How to Use Query Modules Provided by Memgraph?

Memgraph supports extending the query language with user-written procedures. These procedures are grouped into modules, which can be loaded either on startup or afterwards using the built-in utility module.

Utility Query Module

Query procedures that allow the users to gain more insight into other query modules and their procedures are written under our utility mg query module. This module offers three procedures with the following signatures:

  • mg.procedures() :: (name :: STRING, signature :: STRING): lists loaded

    procedures and their signatures

  • mg.load(module_name :: STRING) :: (): loads or reloads the given module

  • mg.load_all() :: (): loads or reloads all modules

For example, invoking mg.procedures() from openCypher like so:

CALL mg.procedures() YIELD *;

might yield the following result:

+---------------------+-------------------------------------------------------------------+
| name | signature |
+---------------------+-------------------------------------------------------------------+
| louvain.communities | louvain.communities() :: (community :: INTEGER, id :: INTEGER) |
| louvain.modularity | louvain.modularity() :: (modularity :: FLOAT) |
| mg.procedures | mg.procedures() :: (name :: STRING, signature :: STRING) |
| mg.load | mg.load(module_name :: STRING) :: () |
| mg.load_all | mg.load_all() :: () |
+---------------------+-------------------------------------------------------------------+

In this case, we can see that Memgraph has successfully loaded all utility query procedures as well as two additional procedures from the louvain query module. This module is included in Memgraph's Enterprise offering.

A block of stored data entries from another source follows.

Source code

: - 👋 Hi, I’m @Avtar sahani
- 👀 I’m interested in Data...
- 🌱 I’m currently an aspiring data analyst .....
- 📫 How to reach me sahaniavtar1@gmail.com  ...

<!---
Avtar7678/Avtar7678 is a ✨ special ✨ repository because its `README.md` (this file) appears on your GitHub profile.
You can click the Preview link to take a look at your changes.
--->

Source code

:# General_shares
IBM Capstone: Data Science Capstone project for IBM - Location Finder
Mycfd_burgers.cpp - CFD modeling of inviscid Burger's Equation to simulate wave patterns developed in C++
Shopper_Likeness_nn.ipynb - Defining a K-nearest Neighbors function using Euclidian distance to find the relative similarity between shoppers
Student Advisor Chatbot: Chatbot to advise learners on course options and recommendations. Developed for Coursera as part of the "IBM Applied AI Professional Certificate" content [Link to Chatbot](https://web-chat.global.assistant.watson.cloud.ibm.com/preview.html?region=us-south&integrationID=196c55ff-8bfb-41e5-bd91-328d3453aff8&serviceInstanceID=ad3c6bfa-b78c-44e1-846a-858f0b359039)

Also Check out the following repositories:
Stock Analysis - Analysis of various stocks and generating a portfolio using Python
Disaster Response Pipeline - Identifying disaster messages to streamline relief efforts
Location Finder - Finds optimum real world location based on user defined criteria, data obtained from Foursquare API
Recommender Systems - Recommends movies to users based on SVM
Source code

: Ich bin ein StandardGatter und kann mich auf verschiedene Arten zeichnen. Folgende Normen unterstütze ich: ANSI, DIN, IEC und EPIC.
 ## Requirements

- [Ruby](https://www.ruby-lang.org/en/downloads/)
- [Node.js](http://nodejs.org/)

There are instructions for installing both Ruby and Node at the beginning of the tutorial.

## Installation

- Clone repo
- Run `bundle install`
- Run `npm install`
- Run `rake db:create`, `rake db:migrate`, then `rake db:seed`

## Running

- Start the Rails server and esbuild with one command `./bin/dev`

To load a module (named e.g. hello) that wasn't loaded on startup (perhaps because it was added to Memgraph's query modules directory after the fact), we can simply invoke:

CALL mg.load("hello");

If we wish to reload an existing module, say the louvain module above, we again use the same procedure:

CALL mg.load("louvain");

Lastly, if we wish to reload all existing modules and load any newly added ones we can use:

CALL mg.load_all();

Community Graph Algorithms as Query Modules

Memgraph Community edition comes with a set of Python query modules based on the NetworkX library of algorithms. The modules are already packaged within all Memgraph packages, but NetworkX might have to be installed by running the following command:

pip3 install networkx

NOTE: The following "How to Guides" provide explanation of basic usage. To find out more details about each module and documentation of each procedure, please take a look at installed Python files. On Linux, the files are located in /usr/lib/memgraph/query_modules.

Graph Analyzer

The purpose of this module is to get more insights about the stored graph. To illustrate functionality the following graph will be used:

To create the graph, the following query should be executed:

CREATE (n1)
CREATE (n2)
CREATE (n3)
CREATE (n4)
CREATE (n5)
CREATE (n6)
CREATE (n7)
CREATE (n1)-[:e]->(n5)
CREATE (n3)-[:e]->(n5)
CREATE (n5)-[:e]->(n2)
CREATE (n4)-[:e]->(n2)
CREATE (n2)-[:e]->(n6)
CREATE (n2)-[:e]->(n7);

To analyze the whole graph, let's run the following query:

CALL graph_analyzer.analyze() YIELD *;

Results should be similar to the ones below.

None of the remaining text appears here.